Howdy Lemmy,

I’m announcing Rook v0.0.9, software that provides a secret service a-la secret-tool, keyring, or pass/gopass, except backed by a Keepass 4.x kdbx file.

The problem Rook solves is mainly in script automation, where you have aerc, offlineimap, isync, vdirsyncer, msmtp, restic, or any other cron jobs that need passwords and which are often configured to fetch these passwords from a secret service with a CLI tool. Unlike existing solutions, Rook is headless and does not have a bespoke secrets database, full of passwords that must be manually synchronized with Keepass; instead, it uses a Keepass db directly.

While the readme goes into more detail, I will say the motivation for Rook evolved from a desire to use a Keepass db in a GUI-less environment and finding no existing solutions.
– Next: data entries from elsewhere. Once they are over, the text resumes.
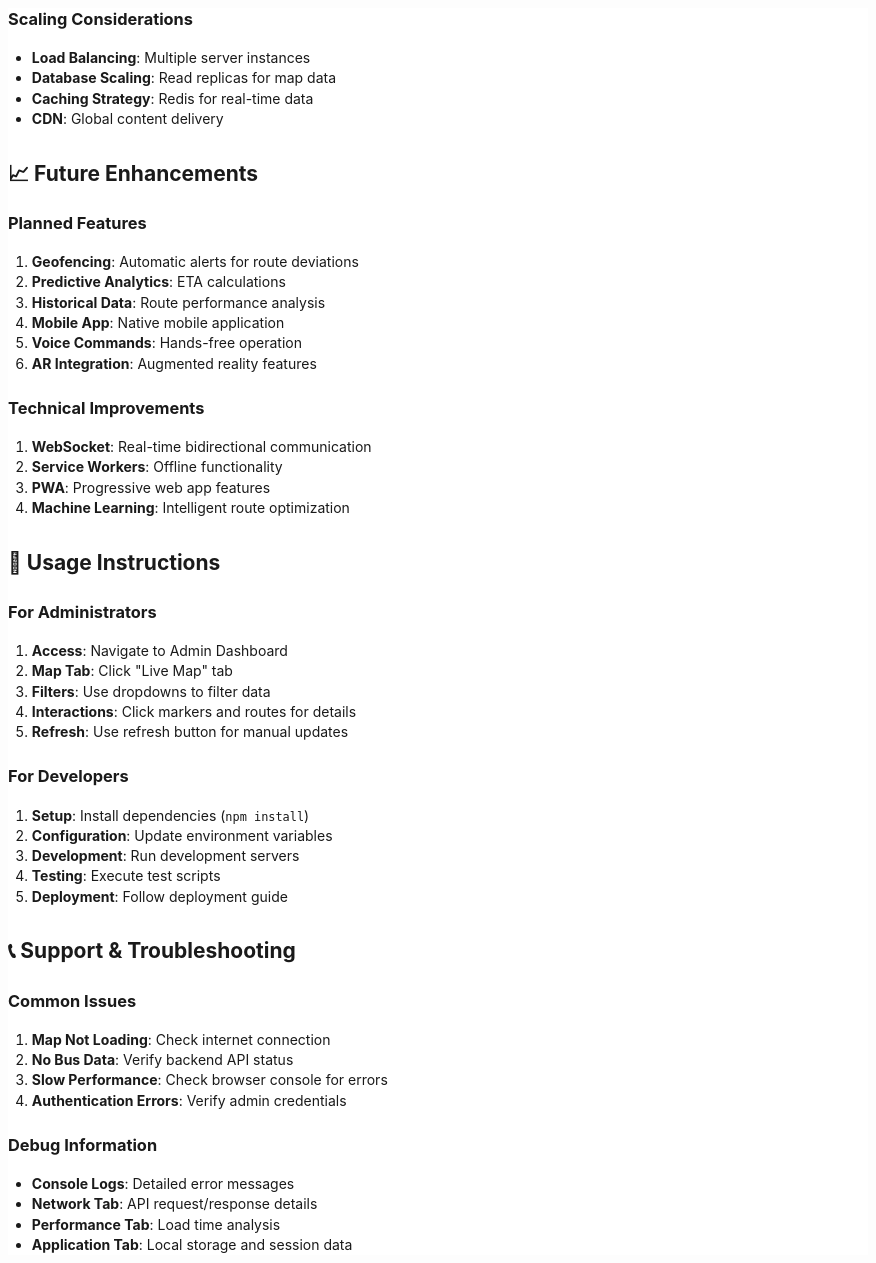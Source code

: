 ### Scaling Considerations
- **Load Balancing**: Multiple server instances
- **Database Scaling**: Read replicas for map data
- **Caching Strategy**: Redis for real-time data
- **CDN**: Global content delivery

## 📈 Future Enhancements

### Planned Features
1. **Geofencing**: Automatic alerts for route deviations
2. **Predictive Analytics**: ETA calculations
3. **Historical Data**: Route performance analysis
4. **Mobile App**: Native mobile application
5. **Voice Commands**: Hands-free operation
6. **AR Integration**: Augmented reality features

### Technical Improvements
1. **WebSocket**: Real-time bidirectional communication
2. **Service Workers**: Offline functionality
3. **PWA**: Progressive web app features
4. **Machine Learning**: Intelligent route optimization

## 🎯 Usage Instructions

### For Administrators
1. **Access**: Navigate to Admin Dashboard
2. **Map Tab**: Click "Live Map" tab
3. **Filters**: Use dropdowns to filter data
4. **Interactions**: Click markers and routes for details
5. **Refresh**: Use refresh button for manual updates

### For Developers
1. **Setup**: Install dependencies (`npm install`)
2. **Configuration**: Update environment variables
3. **Development**: Run development servers
4. **Testing**: Execute test scripts
5. **Deployment**: Follow deployment guide

## 📞 Support & Troubleshooting

### Common Issues
1. **Map Not Loading**: Check internet connection
2. **No Bus Data**: Verify backend API status
3. **Slow Performance**: Check browser console for errors
4. **Authentication Errors**: Verify admin credentials

### Debug Information
- **Console Logs**: Detailed error messages
- **Network Tab**: API request/response details
- **Performance Tab**: Load time analysis
- **Application Tab**: Local storage and session data
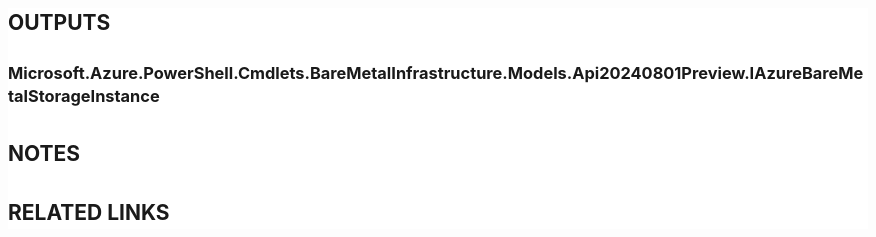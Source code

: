 ## OUTPUTS

### Microsoft.Azure.PowerShell.Cmdlets.BareMetalInfrastructure.Models.Api20240801Preview.IAzureBareMetalStorageInstance

## NOTES

## RELATED LINKS


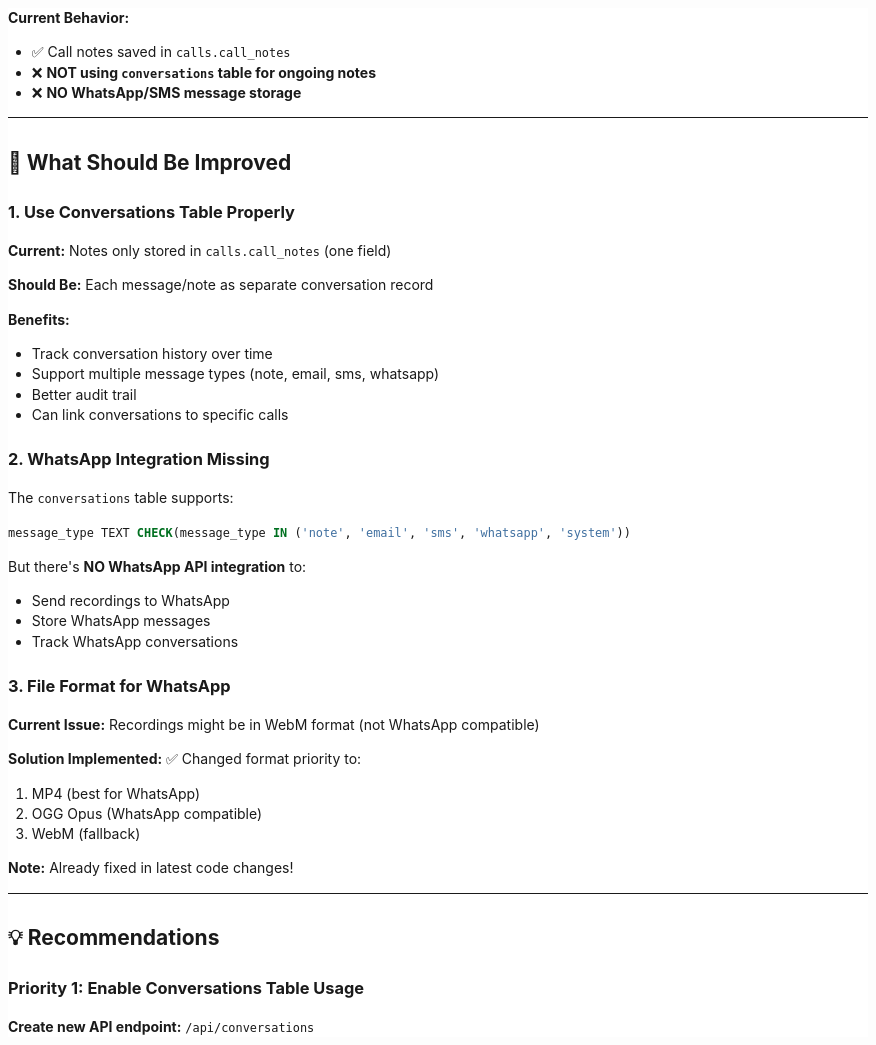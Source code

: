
 ```sql
```

**Current Behavior:**
- ✅ Call notes saved in `calls.call_notes`
- ❌ **NOT using `conversations` table for ongoing notes**
- ❌ **NO WhatsApp/SMS message storage**

---

## 🎯 What Should Be Improved

### 1. **Use Conversations Table Properly**

**Current:** Notes only stored in `calls.call_notes` (one field)

**Should Be:** Each message/note as separate conversation record

**Benefits:**
- Track conversation history over time
- Support multiple message types (note, email, sms, whatsapp)
- Better audit trail
- Can link conversations to specific calls

### 2. **WhatsApp Integration Missing**

The `conversations` table supports:
```sql
message_type TEXT CHECK(message_type IN ('note', 'email', 'sms', 'whatsapp', 'system'))
```

But there's **NO WhatsApp API integration** to:
- Send recordings to WhatsApp
- Store WhatsApp messages
- Track WhatsApp conversations

### 3. **File Format for WhatsApp**

**Current Issue:** Recordings might be in WebM format (not WhatsApp compatible)

**Solution Implemented:** 
✅ Changed format priority to:
1. MP4 (best for WhatsApp)
2. OGG Opus (WhatsApp compatible)
3. WebM (fallback)

**Note:** Already fixed in latest code changes!

---

## 💡 Recommendations

### Priority 1: Enable Conversations Table Usage

**Create new API endpoint:** `/api/conversations`
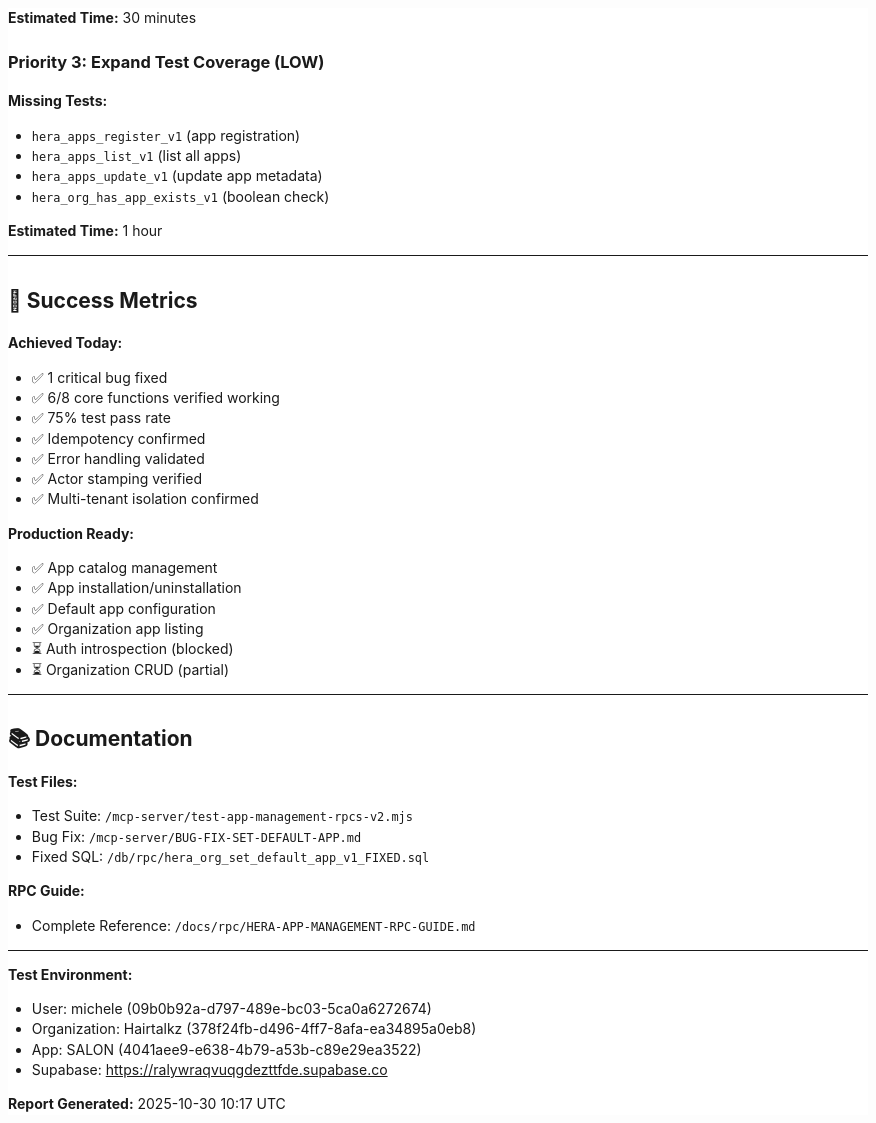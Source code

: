 **Estimated Time:** 30 minutes

### Priority 3: Expand Test Coverage (LOW)
**Missing Tests:**
- `hera_apps_register_v1` (app registration)
- `hera_apps_list_v1` (list all apps)
- `hera_apps_update_v1` (update app metadata)
- `hera_org_has_app_exists_v1` (boolean check)

**Estimated Time:** 1 hour

---

## 🎉 Success Metrics

**Achieved Today:**
- ✅ 1 critical bug fixed
- ✅ 6/8 core functions verified working
- ✅ 75% test pass rate
- ✅ Idempotency confirmed
- ✅ Error handling validated
- ✅ Actor stamping verified
- ✅ Multi-tenant isolation confirmed

**Production Ready:**
- ✅ App catalog management
- ✅ App installation/uninstallation
- ✅ Default app configuration
- ✅ Organization app listing
- ⏳ Auth introspection (blocked)
- ⏳ Organization CRUD (partial)

---

## 📚 Documentation

**Test Files:**
- Test Suite: `/mcp-server/test-app-management-rpcs-v2.mjs`
- Bug Fix: `/mcp-server/BUG-FIX-SET-DEFAULT-APP.md`
- Fixed SQL: `/db/rpc/hera_org_set_default_app_v1_FIXED.sql`

**RPC Guide:**
- Complete Reference: `/docs/rpc/HERA-APP-MANAGEMENT-RPC-GUIDE.md`

---

**Test Environment:**
- User: michele (09b0b92a-d797-489e-bc03-5ca0a6272674)
- Organization: Hairtalkz (378f24fb-d496-4ff7-8afa-ea34895a0eb8)
- App: SALON (4041aee9-e638-4b79-a53b-c89e29ea3522)
- Supabase: https://ralywraqvuqgdezttfde.supabase.co

**Report Generated:** 2025-10-30 10:17 UTC
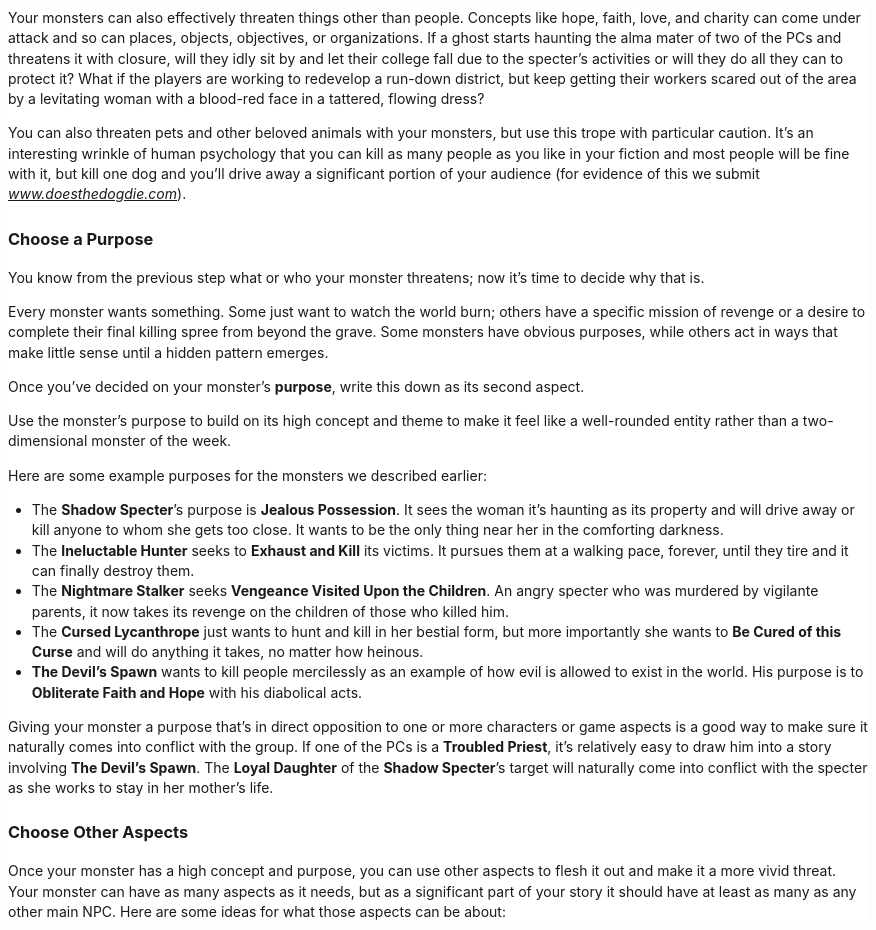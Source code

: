 Your monsters can also effectively threaten things other than people. Concepts like hope, faith, love, and charity can come under attack and so can places, objects, objectives, or organizations. If a ghost starts haunting the alma mater of two of the PCs and threatens it with closure, will they idly sit by and let their college fall due to the specter’s activities or will they do all they can to protect it? What if the players are working to redevelop a run-down district, but keep getting their workers scared out of the area by a levitating woman with a blood-red face in a tattered, flowing dress?

You can also threaten pets and other beloved animals with your monsters, but use this trope with particular caution. It’s an interesting wrinkle of human psychology that you can kill as many people as you like in your fiction and most people will be fine with it, but kill one dog and you’ll drive away a significant portion of your audience (for evidence of this we submit _www.doesthedogdie.com_).

### Choose a Purpose

You know from the previous step what or who your monster threatens; now it’s time to decide why that is.

Every monster wants something. Some just want to watch the world burn; others have a specific mission of revenge or a desire to complete their final killing spree from beyond the grave. Some monsters have obvious purposes, while others act in ways that make little sense until a hidden pattern emerges.

Once you’ve decided on your monster’s **purpose**, write this down as its second aspect.

Use the monster’s purpose to build on its high concept and theme to make it feel like a well-rounded entity rather than a two-dimensional monster of the week.

Here are some example purposes for the monsters we described earlier:

*   The **Shadow Specter**’s purpose is **Jealous Possession**. It sees the woman it’s haunting as its property and will drive away or kill anyone to whom she gets too close. It wants to be the only thing near her in the comforting darkness.
*   The **Ineluctable Hunter** seeks to **Exhaust and Kill** its victims. It pursues them at a walking pace, forever, until they tire and it can finally destroy them.
*   The **Nightmare Stalker** seeks **Vengeance Visited Upon the Children**. An angry specter who was murdered by vigilante parents, it now takes its revenge on the children of those who killed him.
*   The **Cursed Lycanthrope** just wants to hunt and kill in her bestial form, but more importantly she wants to **Be Cured of this Curse** and will do anything it takes, no matter how heinous.
*   **The Devil’s Spawn** wants to kill people mercilessly as an example of how evil is allowed to exist in the world. His purpose is to **Obliterate Faith and Hope** with his diabolical acts.

Giving your monster a purpose that’s in direct opposition to one or more characters or game aspects is a good way to make sure it naturally comes into conflict with the group. If one of the PCs is a **Troubled Priest**, it’s relatively easy to draw him into a story involving **The Devil’s Spawn**. The **Loyal Daughter** of the **Shadow Specter**’s target will naturally come into conflict with the specter as she works to stay in her mother’s life.

### Choose Other Aspects

Once your monster has a high concept and purpose, you can use other aspects to flesh it out and make it a more vivid threat. Your monster can have as many aspects as it needs, but as a significant part of your story it should have at least as many as any other main NPC. Here are some ideas for what those aspects can be about:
KeepassXC provides a secret service, but is not headless; it also provides a CLI tool, but this requires the db credentials on every call. kpmenu exists, but is designed specifically to require human interaction and is unsuitable for cron environment scripting. Every other solution maintains its own DB back end, incompatible with Keepass.

Rook also benefits from minimal external dependencies, and at 1kloc is auditable by developers - I believe even by ones who do not know Go (the language of implementation). Being able to verify for yourself that there’s no malicious code is a critical trait for a tool with which you’re trusting secrets.

Rook is fit for purpose, and signed binaries are provided as well as build-from-source instructions (for auditors).

The project contains work in progress: credentials are limited to simple password-locked kdbx, and so doesn’t yet support key files. Bash scripts that provide autotyping and attribute/secret selection via rofi, fzf, and xdotool are provided, for GUI environments; these have known bugs. Rook has not been tested on BSD, Darwin, or any other system than Linux, but may well work; the main sticking point is the use of a local file socket for client/server communication, so POSIX systems should be fine, but still, YMMV.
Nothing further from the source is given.